Caught up in the wars of the left, she chose the anti-Stalinist side. Someone asked her at a party if she favored a fair trial for Trotsky. Instinctively answering yes, she found herself put on committees and letterheads. She makes her alignment sound accidental; in fact it was much more than that.

It was also much more than the fact of her liaison with Rahv who, with William Phillips, was turning Partisan Review from Stalinist to libertarian left. Rahv was her mentor--as well as, she realized years later, the man she truly loved and should have stayed with--but mentoring only helped her get to where she was going anyway.

One engaging note that sounds through the memoir is McCarthy’s wry acknowledgment of the gentility gene that underlay her Bohemianism. (“I sometimes thought she felt the command to prepare and serve a first course at dinner ought to be put in the Bill of Rights,” Hardwick writes.) If she left Rahv for Wilson, it was partly a matter of choosing a man who came from a background of country weekends and horseback riding over a proletarian city boy.

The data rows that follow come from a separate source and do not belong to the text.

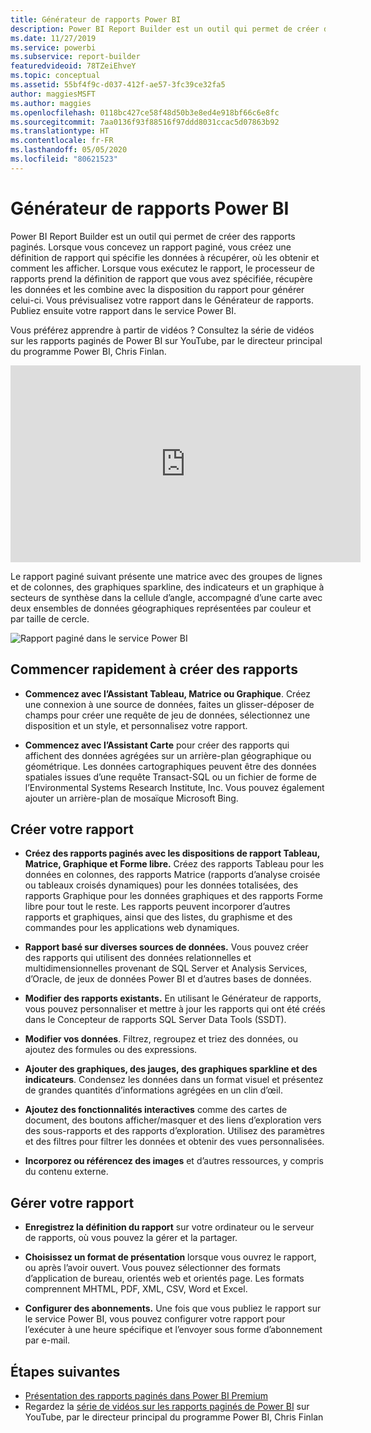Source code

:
 ```yaml
---
title: Générateur de rapports Power BI
description: Power BI Report Builder est un outil qui permet de créer des rapports paginés.
ms.date: 11/27/2019
ms.service: powerbi
ms.subservice: report-builder
featuredvideoid: 78TZeiEhveY
ms.topic: conceptual
ms.assetid: 55bf4f9c-d037-412f-ae57-3fc39ce32fa5
author: maggiesMSFT
ms.author: maggies
ms.openlocfilehash: 0118bc427ce58f48d50b3e8ed4e918bf66c6e8fc
ms.sourcegitcommit: 7aa0136f93f88516f97ddd8031ccac5d07863b92
ms.translationtype: HT
ms.contentlocale: fr-FR
ms.lasthandoff: 05/05/2020
ms.locfileid: "80621523"
---
```

# <a name="power-bi-report-builder"></a>Générateur de rapports Power BI

 Power BI Report Builder est un outil qui permet de créer des rapports paginés.  Lorsque vous concevez un rapport paginé, vous créez une définition de rapport qui spécifie les données à récupérer, où les obtenir et comment les afficher. Lorsque vous exécutez le rapport, le processeur de rapports prend la définition de rapport que vous avez spécifiée, récupère les données et les combine avec la disposition du rapport pour générer celui-ci. Vous prévisualisez votre rapport dans le Générateur de rapports. Publiez ensuite votre rapport dans le service Power BI.

Vous préférez apprendre à partir de vidéos ? Consultez la série de vidéos sur les rapports paginés de Power BI sur YouTube, par le directeur principal du programme Power BI, Chris Finlan.

<iframe width="560" height="315" src="https://www.youtube.com/embed/78TZeiEhveY?list=PLx7LcKtN_gq-JVzM6L8xNNxX7kts-KflJ" frameborder="0" allowfullscreen></iframe>

Le rapport paginé suivant présente une matrice avec des groupes de lignes et de colonnes, des graphiques sparkline, des indicateurs et un graphique à secteurs de synthèse dans la cellule d’angle, accompagné d’une carte avec deux ensembles de données géographiques représentées par couleur et par taille de cercle.  

![Rapport paginé dans le service Power BI](media/report-builder-power-bi/report-builder-get-started-paginated-report.png)

##  <a name="jump-start-report-creation"></a><a name="JumpStartReptCreation"></a> Commencer rapidement à créer des rapports  
 
-   **Commencez avec l’Assistant Tableau, Matrice ou Graphique**. Créez une connexion à une source de données, faites un glisser-déposer de champs pour créer une requête de jeu de données, sélectionnez une disposition et un style, et personnalisez votre rapport.  
  
-   **Commencez avec l’Assistant Carte** pour créer des rapports qui affichent des données agrégées sur un arrière-plan géographique ou géométrique. Les données cartographiques peuvent être des données spatiales issues d’une requête Transact-SQL ou un fichier de forme de l’Environmental Systems Research Institute, Inc. Vous pouvez également ajouter un arrière-plan de mosaïque Microsoft Bing.  

##  <a name="design-your-report"></a><a name="DesignRept"></a> Créer votre rapport  
  
-   **Créez des rapports paginés avec les dispositions de rapport Tableau, Matrice, Graphique et Forme libre.** Créez des rapports Tableau pour les données en colonnes, des rapports Matrice (rapports d’analyse croisée ou tableaux croisés dynamiques) pour les données totalisées, des rapports Graphique pour les données graphiques et des rapports Forme libre pour tout le reste. Les rapports peuvent incorporer d’autres rapports et graphiques, ainsi que des listes, du graphisme et des commandes pour les applications web dynamiques.  
  
-   **Rapport basé sur diverses sources de données.** Vous pouvez créer des rapports qui utilisent des données relationnelles et multidimensionnelles provenant de SQL Server et Analysis Services, d’Oracle, de jeux de données Power BI et d’autres bases de données.  
  
-   **Modifier des rapports existants.** En utilisant le Générateur de rapports, vous pouvez personnaliser et mettre à jour les rapports qui ont été créés dans le Concepteur de rapports SQL Server Data Tools (SSDT).  
  
-   **Modifier vos données**. Filtrez, regroupez et triez des données, ou ajoutez des formules ou des expressions.  

-   **Ajouter des graphiques, des jauges, des graphiques sparkline et des indicateurs**. Condensez les données dans un format visuel et présentez de grandes quantités d’informations agrégées en un clin d’œil.  
  
-   **Ajoutez des fonctionnalités interactives** comme des cartes de document, des boutons afficher/masquer et des liens d’exploration vers des sous-rapports et des rapports d’exploration. Utilisez des paramètres et des filtres pour filtrer les données et obtenir des vues personnalisées.  
  
-   **Incorporez ou référencez des images** et d’autres ressources, y compris du contenu externe.  
  
##  <a name="manage-your-report"></a><a name="ManageRpt"></a> Gérer votre rapport  
  
-   **Enregistrez la définition du rapport** sur votre ordinateur ou le serveur de rapports, où vous pouvez la gérer et la partager.  
  
-   **Choisissez un format de présentation** lorsque vous ouvrez le rapport, ou après l’avoir ouvert. Vous pouvez sélectionner des formats d’application de bureau, orientés web et orientés page. Les formats comprennent MHTML, PDF, XML, CSV, Word et Excel.  
  
-   **Configurer des abonnements.** Une fois que vous publiez le rapport sur le service Power BI, vous pouvez configurer votre rapport pour l’exécuter à une heure spécifique et l’envoyer sous forme d’abonnement par e-mail.  

## <a name="next-steps"></a>Étapes suivantes

- [Présentation des rapports paginés dans Power BI Premium](paginated-reports-report-builder-power-bi.md)
- Regardez la [série de vidéos sur les rapports paginés de Power BI](https://www.youtube.com/watch?v=78TZeiEhveY&list=PLx7LcKtN_gq-JVzM6L8xNNxX7kts-KflJ) sur YouTube, par le directeur principal du programme Power BI, Chris Finlan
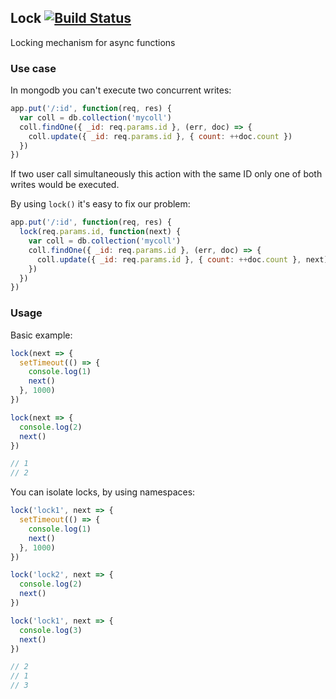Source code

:## Lock [![Build Status](https://travis-ci.org/julesbou/simple-lock.svg?branch=master)](https://travis-ci.org/julesbou/simple-lock)

Locking mechanism for async functions

### Use case

In mongodb you can't execute two concurrent writes:

```js
app.put('/:id', function(req, res) {
  var coll = db.collection('mycoll')
  coll.findOne({ _id: req.params.id }, (err, doc) => {
    coll.update({ _id: req.params.id }, { count: ++doc.count })
  })
})
```

If two user call simultaneously this action with the same ID only one of both writes would be executed.

By using `lock()` it's easy to fix our problem:

```js
app.put('/:id', function(req, res) {
  lock(req.params.id, function(next) {
    var coll = db.collection('mycoll')
    coll.findOne({ _id: req.params.id }, (err, doc) => {
      coll.update({ _id: req.params.id }, { count: ++doc.count }, next)
    })
  })
})
```


### Usage

Basic example:

```js
lock(next => {
  setTimeout(() => {
    console.log(1)
    next()
  }, 1000)
})

lock(next => {
  console.log(2)
  next()
})

// 1
// 2
```

You can isolate locks, by using namespaces:

```js
lock('lock1', next => {
  setTimeout(() => {
    console.log(1)
    next()
  }, 1000)
})

lock('lock2', next => {
  console.log(2)
  next()
})

lock('lock1', next => {
  console.log(3)
  next()
})

// 2
// 1
// 3
```
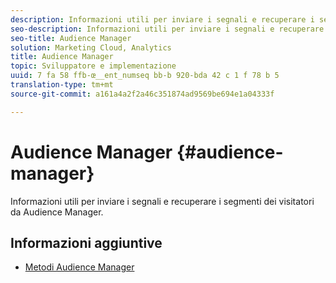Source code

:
 ```yaml
---
description: Informazioni utili per inviare i segnali e recuperare i segmenti dei visitatori da Audience Manager.
seo-description: Informazioni utili per inviare i segnali e recuperare i segmenti dei visitatori da Audience Manager.
seo-title: Audience Manager
solution: Marketing Cloud, Analytics
title: Audience Manager
topic: Sviluppatore e implementazione
uuid: 7 fa 58 ffb-œ__ent_numseq bb-b 920-bda 42 c 1 f 78 b 5
translation-type: tm+mt
source-git-commit: a161a4a2f2a46c351874ad9569be694e1a04333f

---
```



# Audience Manager {#audience-manager}

Informazioni utili per inviare i segnali e recuperare i segmenti dei visitatori da Audience Manager.

## Informazioni aggiuntive

+ [Metodi Audience Manager](/help/universal-windows/audiencemgmt/audience-manager-methods.md)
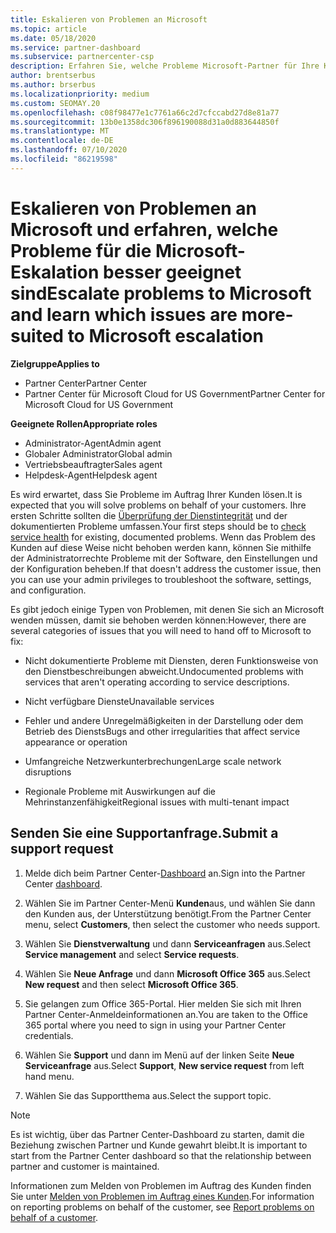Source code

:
 ```yaml
---
title: Eskalieren von Problemen an Microsoft
ms.topic: article
ms.date: 05/18/2020
ms.service: partner-dashboard
ms.subservice: partnercenter-csp
description: Erfahren Sie, welche Probleme Microsoft-Partner für Ihre Kunden selbst lösen und welche Probleme Sie an Microsoft eskalieren müssen.
author: brentserbus
ms.author: brserbus
ms.localizationpriority: medium
ms.custom: SEOMAY.20
ms.openlocfilehash: c08f98477e1c7761a66c2d7cfccabd27d8e81a77
ms.sourcegitcommit: 13b0e1358dc306f896190088d31a0d883644850f
ms.translationtype: MT
ms.contentlocale: de-DE
ms.lasthandoff: 07/10/2020
ms.locfileid: "86219598"
---
```

# <a name="escalate-problems-to-microsoft-and-learn-which-issues-are-more-suited-to-microsoft-escalation"></a><span data-ttu-id="9f38d-103">Eskalieren von Problemen an Microsoft und erfahren, welche Probleme für die Microsoft-Eskalation besser geeignet sind</span><span class="sxs-lookup"><span data-stu-id="9f38d-103">Escalate problems to Microsoft and learn which issues are more-suited to Microsoft escalation</span></span>  

<span data-ttu-id="9f38d-104">**Zielgruppe**</span><span class="sxs-lookup"><span data-stu-id="9f38d-104">**Applies to**</span></span>

- <span data-ttu-id="9f38d-105">Partner Center</span><span class="sxs-lookup"><span data-stu-id="9f38d-105">Partner Center</span></span>
- <span data-ttu-id="9f38d-106">Partner Center für Microsoft Cloud for US Government</span><span class="sxs-lookup"><span data-stu-id="9f38d-106">Partner Center for Microsoft Cloud for US Government</span></span>

<span data-ttu-id="9f38d-107">**Geeignete Rollen**</span><span class="sxs-lookup"><span data-stu-id="9f38d-107">**Appropriate roles**</span></span>

- <span data-ttu-id="9f38d-108">Administrator-Agent</span><span class="sxs-lookup"><span data-stu-id="9f38d-108">Admin agent</span></span>
- <span data-ttu-id="9f38d-109">Globaler Administrator</span><span class="sxs-lookup"><span data-stu-id="9f38d-109">Global admin</span></span>
- <span data-ttu-id="9f38d-110">Vertriebsbeauftragter</span><span class="sxs-lookup"><span data-stu-id="9f38d-110">Sales agent</span></span>
- <span data-ttu-id="9f38d-111">Helpdesk-Agent</span><span class="sxs-lookup"><span data-stu-id="9f38d-111">Helpdesk agent</span></span>

<span data-ttu-id="9f38d-112">Es wird erwartet, dass Sie Probleme im Auftrag Ihrer Kunden lösen.</span><span class="sxs-lookup"><span data-stu-id="9f38d-112">It is expected that you will solve problems on behalf of your customers.</span></span> <span data-ttu-id="9f38d-113">Ihre ersten Schritte sollten die [Überprüfung der Dienstintegrität](check-service-health.md) und der dokumentierten Probleme umfassen.</span><span class="sxs-lookup"><span data-stu-id="9f38d-113">Your first steps should be to [check service health](check-service-health.md) for existing, documented problems.</span></span> <span data-ttu-id="9f38d-114">Wenn das Problem des Kunden auf diese Weise nicht behoben werden kann, können Sie mithilfe der Administratorrechte Probleme mit der Software, den Einstellungen und der Konfiguration beheben.</span><span class="sxs-lookup"><span data-stu-id="9f38d-114">If that doesn't address the customer issue, then you can use your admin privileges to troubleshoot the software, settings, and configuration.</span></span>

<span data-ttu-id="9f38d-115">Es gibt jedoch einige Typen von Problemen, mit denen Sie sich an Microsoft wenden müssen, damit sie behoben werden können:</span><span class="sxs-lookup"><span data-stu-id="9f38d-115">However, there are several categories of issues that you will need to hand off to Microsoft to fix:</span></span>

- <span data-ttu-id="9f38d-116">Nicht dokumentierte Probleme mit Diensten, deren Funktionsweise von den Dienstbeschreibungen abweicht.</span><span class="sxs-lookup"><span data-stu-id="9f38d-116">Undocumented problems with services that aren't operating according to service descriptions.</span></span>

- <span data-ttu-id="9f38d-117">Nicht verfügbare Dienste</span><span class="sxs-lookup"><span data-stu-id="9f38d-117">Unavailable services</span></span>

- <span data-ttu-id="9f38d-118">Fehler und andere Unregelmäßigkeiten in der Darstellung oder dem Betrieb des Diensts</span><span class="sxs-lookup"><span data-stu-id="9f38d-118">Bugs and other irregularities that affect service appearance or operation</span></span>

- <span data-ttu-id="9f38d-119">Umfangreiche Netzwerkunterbrechungen</span><span class="sxs-lookup"><span data-stu-id="9f38d-119">Large scale network disruptions</span></span>

- <span data-ttu-id="9f38d-120">Regionale Probleme mit Auswirkungen auf die Mehrinstanzenfähigkeit</span><span class="sxs-lookup"><span data-stu-id="9f38d-120">Regional issues with multi-tenant impact</span></span>

## <a name="submit-a-support-request"></a><span data-ttu-id="9f38d-121">Senden Sie eine Supportanfrage.</span><span class="sxs-lookup"><span data-stu-id="9f38d-121">Submit a support request</span></span>

1. <span data-ttu-id="9f38d-122">Melde dich beim Partner Center-[Dashboard](https://partner.microsoft.com/dashboard) an.</span><span class="sxs-lookup"><span data-stu-id="9f38d-122">Sign into the Partner Center [dashboard](https://partner.microsoft.com/dashboard).</span></span>

2. <span data-ttu-id="9f38d-123">Wählen Sie im Partner Center-Menü **Kunden**aus, und wählen Sie dann den Kunden aus, der Unterstützung benötigt.</span><span class="sxs-lookup"><span data-stu-id="9f38d-123">From the Partner Center menu, select **Customers**, then select the customer who needs support.</span></span>

3. <span data-ttu-id="9f38d-124">Wählen Sie **Dienstverwaltung** und dann **Serviceanfragen** aus.</span><span class="sxs-lookup"><span data-stu-id="9f38d-124">Select **Service management** and select **Service requests**.</span></span>

4. <span data-ttu-id="9f38d-125">Wählen Sie **Neue Anfrage** und dann **Microsoft Office 365** aus.</span><span class="sxs-lookup"><span data-stu-id="9f38d-125">Select **New request** and then select **Microsoft Office 365**.</span></span>

5. <span data-ttu-id="9f38d-126">Sie gelangen zum Office 365-Portal. Hier melden Sie sich mit Ihren Partner Center-Anmeldeinformationen an.</span><span class="sxs-lookup"><span data-stu-id="9f38d-126">You are taken to the Office 365 portal where you need to sign in using your Partner Center credentials.</span></span>

6. <span data-ttu-id="9f38d-127">Wählen Sie **Support** und dann im Menü auf der linken Seite **Neue Serviceanfrage** aus.</span><span class="sxs-lookup"><span data-stu-id="9f38d-127">Select **Support**, **New service request** from left hand menu.</span></span>

7. <span data-ttu-id="9f38d-128">Wählen Sie das Supportthema aus.</span><span class="sxs-lookup"><span data-stu-id="9f38d-128">Select the support topic.</span></span>

>[!NOTE]
><span data-ttu-id="9f38d-129">Es ist wichtig, über das Partner Center-Dashboard zu starten, damit die Beziehung zwischen Partner und Kunde gewahrt bleibt.</span><span class="sxs-lookup"><span data-stu-id="9f38d-129">It is important to start from the Partner Center dashboard so that the relationship between partner and customer is maintained.</span></span> 


<span data-ttu-id="9f38d-130">Informationen zum Melden von Problemen im Auftrag des Kunden finden Sie unter [Melden von Problemen im Auftrag eines Kunden](report-problems-on-behalf-of-a-customer.md).</span><span class="sxs-lookup"><span data-stu-id="9f38d-130">For information on reporting problems on behalf of the customer, see [Report problems on behalf of a customer](report-problems-on-behalf-of-a-customer.md).</span></span>

 

 



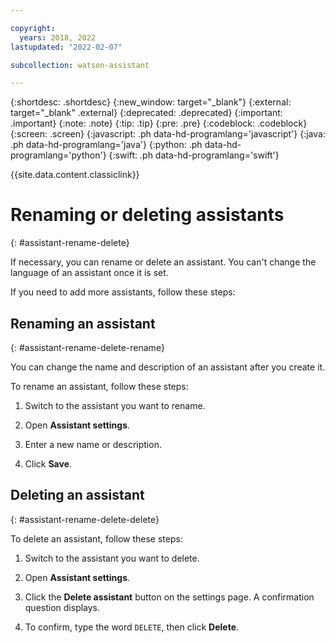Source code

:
```yaml
---

copyright:
  years: 2018, 2022
lastupdated: "2022-02-07"

subcollection: watson-assistant

---
```


{:shortdesc: .shortdesc}
{:new_window: target="_blank"}
{:external: target="_blank" .external}
{:deprecated: .deprecated}
{:important: .important}
{:note: .note}
{:tip: .tip}
{:pre: .pre}
{:codeblock: .codeblock}
{:screen: .screen}
{:javascript: .ph data-hd-programlang='javascript'}
{:java: .ph data-hd-programlang='java'}
{:python: .ph data-hd-programlang='python'}
{:swift: .ph data-hd-programlang='swift'}

{{site.data.content.classiclink}}

# Renaming or deleting assistants
{: #assistant-rename-delete}

If necessary, you can rename or delete an assistant. You can't change the language of an assistant once it is set.

If you need to add more assistants, follow these steps:

## Renaming an assistant
{: #assistant-rename-delete-rename}

You can change the name and description of an assistant after you create it.

To rename an assistant, follow these steps:

1.  Switch to the assistant you want to rename.

1.  Open **Assistant settings**.

1.  Enter a new name or description.

1.  Click **Save**.

## Deleting an assistant
{: #assistant-rename-delete-delete}

To delete an assistant, follow these steps:

1.  Switch to the assistant you want to delete.

1.  Open **Assistant settings**.

1. Click the **Delete assistant** button on the settings page. A confirmation question displays.

1. To confirm, type the word `DELETE`, then click **Delete**.
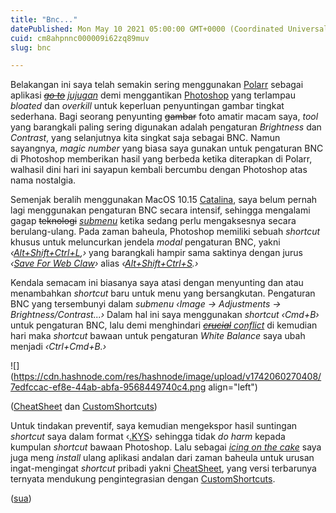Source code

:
 ```yaml
---
title: "Bnc..."
datePublished: Mon May 10 2021 05:00:00 GMT+0000 (Coordinated Universal Time)
cuid: cm8ahpnnc000009i62zq89muv
slug: bnc

---
```


Belakangan ini saya telah semakin sering menggunakan [Polarr](https://en.wikipedia.org/wiki/Polarr) sebagai aplikasi [*<s>go to</s>*](https://en.wiktionary.org/wiki/go-to#Adjective) [*jujugan*](https://jv.wiktionary.org/wiki/jujugan) demi menggantikan [Photoshop](https://en.wikipedia.org/wiki/Adobe_Photoshop) yang terlampau *bloated* dan *overkill* untuk keperluan penyuntingan gambar tingkat sederhana. Bagi seorang penyunting <s>gambar</s> foto amatir macam saya, *tool* yang barangkali paling sering digunakan adalah pengaturan *Brightness* dan *Contrast*, yang selanjutnya kita singkat saja sebagai BNC. Namun sayangnya, *magic number* yang biasa saya gunakan untuk pengaturan BNC di Photoshop memberikan hasil yang berbeda ketika diterapkan di Polarr, walhasil dini hari ini sayapun kembali bercumbu dengan Photoshop atas nama nostalgia.

Semenjak beralih menggunakan MacOS 10.15 [Catalina](https://en.wikipedia.org/wiki/MacOS_Catalina), saya belum pernah lagi menggunakan pengaturan BNC secara intensif, sehingga mengalami gagap <s>teknologi</s> [*submenu*](https://en.wiktionary.org/wiki/submenu) ketika sedang perlu mengaksesnya secara berulang-ulang. Pada zaman baheula, Photoshop memiliki sebuah *shortcut* khusus untuk meluncurkan jendela *modal* pengaturan BNC, yakni *‹*[*Alt+Shift+Ctrl+L*](https://photoshop.fandom.com/wiki/Brightness/Contrast)*,›* yang barangkali hampir sama saktinya dengan jurus *‹*[*Save For Web Claw*](https://www.nicolaginzler.com/tag/save-for-web/)*›* alias *‹*[*Alt+Shift+Ctrl+S*](https://dribbble.com/shots/1766659-The-Save-for-Web-Claw)*.›*

Kendala semacam ini biasanya saya atasi dengan menyunting dan atau menambahkan *shortcut* baru untuk menu yang bersangkutan. Pengaturan BNC yang tersembunyi dalam *submenu* *‹Image → Adjustments → Brightness/Contrast...›* Dalam hal ini saya menggunakan *shortcut* *‹Cmd+B›* untuk pengaturan BNC, lalu demi menghindari [*<s>crucial</s>* *conflict*](https://www.youtube.com/watch?v=lATf5CgR3eo) di kemudian hari maka *shortcut* bawaan untuk pengaturan *White Balance* saya ubah menjadi *‹Ctrl+Cmd+B.›*

![](https://cdn.hashnode.com/res/hashnode/image/upload/v1742060270408/7edfccac-ef8e-44ab-abfa-9568449740c4.png align="left")

([CheatSheet](https://www.mediaatelier.com/CheatSheet/) dan [CustomShortcuts](https://www.houdah.com/customShortcuts))

Untuk tindakan preventif, saya kemudian mengekspor hasil suntingan *shortcut* saya dalam format ‹[.KYS](https://www.lifewire.com/what-is-a-kys-file-2621850)› sehingga tidak *do harm* kepada kumpulan *shortcut* bawaan Photoshop. Lalu sebagai [*icing on the cake*](https://en.wiktionary.org/wiki/icing_on_the_cake) saya juga meng *install* ulang aplikasi andalan dari zaman baheula untuk urusan ingat-mengingat *shortcut* pribadi yakni [CheatSheet](https://www.mediaatelier.com/CheatSheet/), yang versi terbarunya ternyata mendukung pengintegrasian dengan [CustomShortcuts](https://www.houdah.com/customShortcuts).

([sua](https://sua.ist))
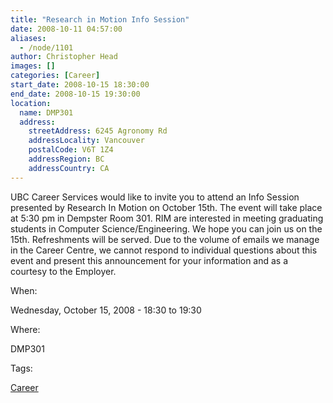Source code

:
 ```yaml
---
title: "Research in Motion Info Session"
date: 2008-10-11 04:57:00
aliases:
  - /node/1101
author: Christopher Head
images: []
categories: [Career]
start_date: 2008-10-15 18:30:00
end_date: 2008-10-15 19:30:00
location:
  name: DMP301
  address:
    streetAddress: 6245 Agronomy Rd
    addressLocality: Vancouver
    postalCode: V6T 1Z4
    addressRegion: BC
    addressCountry: CA
---
```


UBC Career Services would like to invite you to attend an Info Session presented by Research In Motion on October 15th. The event will take place at 5:30 pm in Dempster Room 301. RIM are interested in meeting graduating students in Computer Science/Engineering. We hope you can join us on the 15th. Refreshments will be served. Due to the volume of emails we manage in the Career Centre, we cannot respond to individual questions about this event and present this announcement for your information and as a courtesy to the Employer.

When:

Wednesday, October 15, 2008 - 18:30 to 19:30

Where:

DMP301

Tags:

[Career](/career)
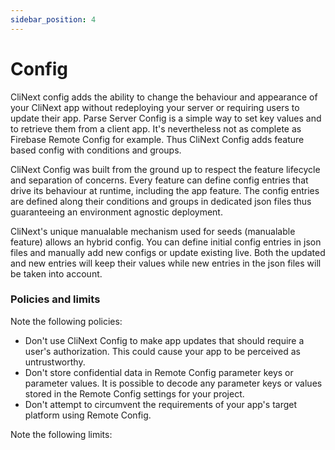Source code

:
 ```yaml
---
sidebar_position: 4
---
```


# Config

CliNext config adds the ability to change the behaviour and appearance of your CliNext app without  redeploying your server or requiring users to update their app. 
Parse Server Config is a simple way to set key values and to retrieve them from a client app. It's nevertheless not as complete as Firebase Remote Config for example. Thus CliNext Config adds feature based config with conditions and groups.

CliNext Config was built from the ground up to respect the feature lifecycle and separation of concerns. Every feature can define config entries that drive its behaviour at runtime, including the app feature. The config entries are defined along their conditions and groups in dedicated json files thus guaranteeing an environment agnostic deployment.

CliNext's unique manualable mechanism used for seeds (manualable feature) allows an hybrid config. You can define initial config entries in json files and manually add new configs or update existing live. Both the updated and new entries will keep their values while new entries in the json files will be taken into account.

### Policies and limits

Note the following policies:

- Don't use CliNext Config to make app updates that should require a user's authorization. This could cause your app to be perceived as untrustworthy.
- Don't store confidential data in Remote Config parameter keys or parameter values. It is possible to decode any parameter keys or values stored in the Remote Config settings for your project.
- Don't attempt to circumvent the requirements of your app's target platform using Remote Config.

Note the following limits:
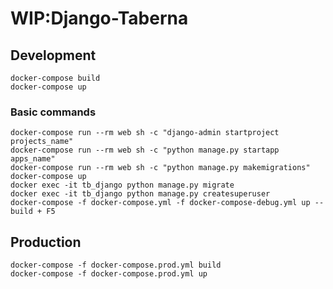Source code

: # WIP:Django-Taberna

## Development

```
docker-compose build
docker-compose up
```

### Basic commands

```
docker-compose run --rm web sh -c "django-admin startproject projects_name"
docker-compose run --rm web sh -c "python manage.py startapp apps_name"
docker-compose run --rm web sh -c "python manage.py makemigrations"
docker-compose up
docker exec -it tb_django python manage.py migrate
docker exec -it tb_django python manage.py createsuperuser
docker-compose -f docker-compose.yml -f docker-compose-debug.yml up --build + F5
```

## Production

```
docker-compose -f docker-compose.prod.yml build
docker-compose -f docker-compose.prod.yml up
```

But the regret of exchanging a warmly supportive partner for a blustery and bullying one comes through as well. Wilson insisted she take up fiction instead of the witty criticism she had practiced at Partisan Review to Rahv’s delighted encouragement.

“I can see that he was right where Philip was concerned. If it had been left to Rahv, I never would have written a single ‘creative’ word. And I do not hold it against him; on the contrary. His love, unlike Wilson’s, was from the heart. He cared for what I was, not for what I might evolve into.”

Advertisement

Had Wilson not pushed her, she continues with touchingly complicated regret, “I would not be the Mary McCarthy you are now reading. Yet, awful to say, I am not particularly grateful.”